Stored items:
# # # # # # #

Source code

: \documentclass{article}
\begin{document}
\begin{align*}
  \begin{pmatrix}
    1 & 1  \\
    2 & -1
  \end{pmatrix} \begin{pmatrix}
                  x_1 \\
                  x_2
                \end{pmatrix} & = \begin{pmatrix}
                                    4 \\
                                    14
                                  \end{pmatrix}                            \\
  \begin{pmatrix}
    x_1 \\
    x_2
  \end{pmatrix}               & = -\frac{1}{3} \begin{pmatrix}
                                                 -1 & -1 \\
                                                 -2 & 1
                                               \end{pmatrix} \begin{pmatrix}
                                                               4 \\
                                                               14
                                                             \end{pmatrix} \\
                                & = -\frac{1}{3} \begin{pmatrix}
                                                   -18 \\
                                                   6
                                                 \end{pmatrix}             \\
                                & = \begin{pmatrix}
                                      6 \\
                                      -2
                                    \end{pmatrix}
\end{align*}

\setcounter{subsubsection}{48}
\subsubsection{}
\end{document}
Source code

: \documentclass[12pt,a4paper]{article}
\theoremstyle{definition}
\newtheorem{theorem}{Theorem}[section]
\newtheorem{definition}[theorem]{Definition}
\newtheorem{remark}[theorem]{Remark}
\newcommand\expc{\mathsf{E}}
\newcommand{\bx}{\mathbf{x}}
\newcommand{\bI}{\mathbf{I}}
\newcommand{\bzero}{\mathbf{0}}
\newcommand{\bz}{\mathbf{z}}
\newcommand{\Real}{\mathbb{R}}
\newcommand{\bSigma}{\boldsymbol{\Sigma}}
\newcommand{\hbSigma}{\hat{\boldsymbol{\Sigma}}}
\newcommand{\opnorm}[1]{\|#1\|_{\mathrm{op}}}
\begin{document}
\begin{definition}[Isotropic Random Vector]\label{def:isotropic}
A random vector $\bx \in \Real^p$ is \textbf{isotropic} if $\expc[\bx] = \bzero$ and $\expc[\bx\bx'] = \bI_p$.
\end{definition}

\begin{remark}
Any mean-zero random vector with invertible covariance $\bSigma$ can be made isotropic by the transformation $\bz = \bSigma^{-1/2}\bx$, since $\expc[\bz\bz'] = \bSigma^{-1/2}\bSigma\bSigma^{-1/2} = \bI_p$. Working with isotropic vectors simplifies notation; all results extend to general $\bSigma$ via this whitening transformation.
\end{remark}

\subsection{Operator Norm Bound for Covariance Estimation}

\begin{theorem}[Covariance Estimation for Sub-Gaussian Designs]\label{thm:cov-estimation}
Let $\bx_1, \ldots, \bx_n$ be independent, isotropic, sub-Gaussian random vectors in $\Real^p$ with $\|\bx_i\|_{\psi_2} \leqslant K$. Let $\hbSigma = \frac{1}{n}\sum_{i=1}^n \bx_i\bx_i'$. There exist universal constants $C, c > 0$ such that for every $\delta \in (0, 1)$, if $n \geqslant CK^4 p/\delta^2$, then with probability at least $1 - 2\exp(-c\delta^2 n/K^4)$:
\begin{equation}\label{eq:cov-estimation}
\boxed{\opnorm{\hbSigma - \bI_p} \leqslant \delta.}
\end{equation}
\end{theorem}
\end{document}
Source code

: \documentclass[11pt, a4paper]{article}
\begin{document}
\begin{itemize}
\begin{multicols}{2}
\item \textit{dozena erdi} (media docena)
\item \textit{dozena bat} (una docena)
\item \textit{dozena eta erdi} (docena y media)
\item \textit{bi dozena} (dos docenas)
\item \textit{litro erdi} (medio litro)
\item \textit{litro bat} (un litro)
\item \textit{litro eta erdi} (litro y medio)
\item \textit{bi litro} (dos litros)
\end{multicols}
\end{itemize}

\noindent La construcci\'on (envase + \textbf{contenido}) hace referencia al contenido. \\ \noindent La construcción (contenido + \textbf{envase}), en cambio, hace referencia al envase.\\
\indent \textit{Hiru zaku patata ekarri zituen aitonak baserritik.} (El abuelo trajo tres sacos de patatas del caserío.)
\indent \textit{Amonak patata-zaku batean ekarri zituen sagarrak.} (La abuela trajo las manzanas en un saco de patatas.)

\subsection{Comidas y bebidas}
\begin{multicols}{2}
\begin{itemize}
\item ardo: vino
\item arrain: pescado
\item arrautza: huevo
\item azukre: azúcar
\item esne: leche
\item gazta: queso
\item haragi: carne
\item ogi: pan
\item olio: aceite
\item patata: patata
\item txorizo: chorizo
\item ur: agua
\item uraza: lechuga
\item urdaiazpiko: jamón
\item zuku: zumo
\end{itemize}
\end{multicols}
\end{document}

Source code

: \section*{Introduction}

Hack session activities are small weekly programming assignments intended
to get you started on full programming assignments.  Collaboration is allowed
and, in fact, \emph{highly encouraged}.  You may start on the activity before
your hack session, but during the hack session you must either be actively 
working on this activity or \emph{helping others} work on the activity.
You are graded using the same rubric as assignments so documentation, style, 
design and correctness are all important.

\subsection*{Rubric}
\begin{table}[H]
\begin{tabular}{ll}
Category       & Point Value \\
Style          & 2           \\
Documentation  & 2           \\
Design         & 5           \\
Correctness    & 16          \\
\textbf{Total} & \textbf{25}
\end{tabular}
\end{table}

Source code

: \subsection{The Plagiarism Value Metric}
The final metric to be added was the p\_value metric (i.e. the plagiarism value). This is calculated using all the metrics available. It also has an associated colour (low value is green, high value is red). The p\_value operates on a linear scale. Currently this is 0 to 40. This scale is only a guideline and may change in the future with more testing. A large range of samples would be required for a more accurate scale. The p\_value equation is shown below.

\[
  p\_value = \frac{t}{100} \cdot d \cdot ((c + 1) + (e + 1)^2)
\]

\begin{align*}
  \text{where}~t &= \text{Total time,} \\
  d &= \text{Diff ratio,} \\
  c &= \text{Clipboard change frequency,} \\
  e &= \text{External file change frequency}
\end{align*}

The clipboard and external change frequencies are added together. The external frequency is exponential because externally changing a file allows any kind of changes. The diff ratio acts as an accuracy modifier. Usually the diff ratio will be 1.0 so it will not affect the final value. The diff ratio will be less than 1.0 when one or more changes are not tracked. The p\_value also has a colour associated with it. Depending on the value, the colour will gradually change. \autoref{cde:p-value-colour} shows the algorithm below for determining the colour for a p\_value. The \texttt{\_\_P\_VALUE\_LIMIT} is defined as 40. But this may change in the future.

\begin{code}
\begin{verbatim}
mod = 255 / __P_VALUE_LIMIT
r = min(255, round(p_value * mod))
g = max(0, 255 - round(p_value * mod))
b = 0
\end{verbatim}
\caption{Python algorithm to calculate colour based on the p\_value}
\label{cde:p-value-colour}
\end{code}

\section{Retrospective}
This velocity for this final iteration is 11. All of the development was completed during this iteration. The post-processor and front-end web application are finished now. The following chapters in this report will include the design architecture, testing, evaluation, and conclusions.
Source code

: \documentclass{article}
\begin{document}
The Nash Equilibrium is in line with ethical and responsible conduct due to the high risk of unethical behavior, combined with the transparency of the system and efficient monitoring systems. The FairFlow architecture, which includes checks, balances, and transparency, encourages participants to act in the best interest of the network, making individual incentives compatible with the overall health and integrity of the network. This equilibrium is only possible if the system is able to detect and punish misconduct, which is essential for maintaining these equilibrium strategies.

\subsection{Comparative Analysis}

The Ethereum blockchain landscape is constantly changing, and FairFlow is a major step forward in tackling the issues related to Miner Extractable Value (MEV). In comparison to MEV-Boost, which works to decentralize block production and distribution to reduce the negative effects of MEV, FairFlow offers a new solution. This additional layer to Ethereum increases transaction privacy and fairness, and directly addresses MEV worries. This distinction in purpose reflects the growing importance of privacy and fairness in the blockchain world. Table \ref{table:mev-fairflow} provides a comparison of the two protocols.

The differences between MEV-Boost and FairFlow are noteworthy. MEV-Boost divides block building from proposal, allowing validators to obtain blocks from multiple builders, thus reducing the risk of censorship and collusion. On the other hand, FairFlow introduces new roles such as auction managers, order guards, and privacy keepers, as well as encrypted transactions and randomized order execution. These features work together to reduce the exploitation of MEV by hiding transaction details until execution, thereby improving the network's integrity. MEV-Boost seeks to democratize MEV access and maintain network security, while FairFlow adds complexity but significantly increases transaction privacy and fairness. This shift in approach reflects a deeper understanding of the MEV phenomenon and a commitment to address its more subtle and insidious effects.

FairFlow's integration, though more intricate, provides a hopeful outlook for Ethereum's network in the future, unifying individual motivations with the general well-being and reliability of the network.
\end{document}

# # # # # # #

The answer must be every line of the records that holds the string "associated".

- RESPONSE:
The final metric to be added was the p\_value metric (i.e. the plagiarism value). This is calculated using all the metrics available. It also has an associated colour (low value is green, high value is red). The p\_value operates on a linear scale. Currently this is 0 to 40. This scale is only a guideline and may change in the future with more testing. A large range of samples would be required for a more accurate scale. The p\_value equation is shown below.
The clipboard and external change frequencies are added together. The external frequency is exponential because externally changing a file allows any kind of changes. The diff ratio acts as an accuracy modifier. Usually the diff ratio will be 1.0 so it will not affect the final value. The diff ratio will be less than 1.0 when one or more changes are not tracked. The p\_value also has a colour associated with it. Depending on the value, the colour will gradually change. \autoref{cde:p-value-colour} shows the algorithm below for determining the colour for a p\_value. The \texttt{\_\_P\_VALUE\_LIMIT} is defined as 40. But this may change in the future.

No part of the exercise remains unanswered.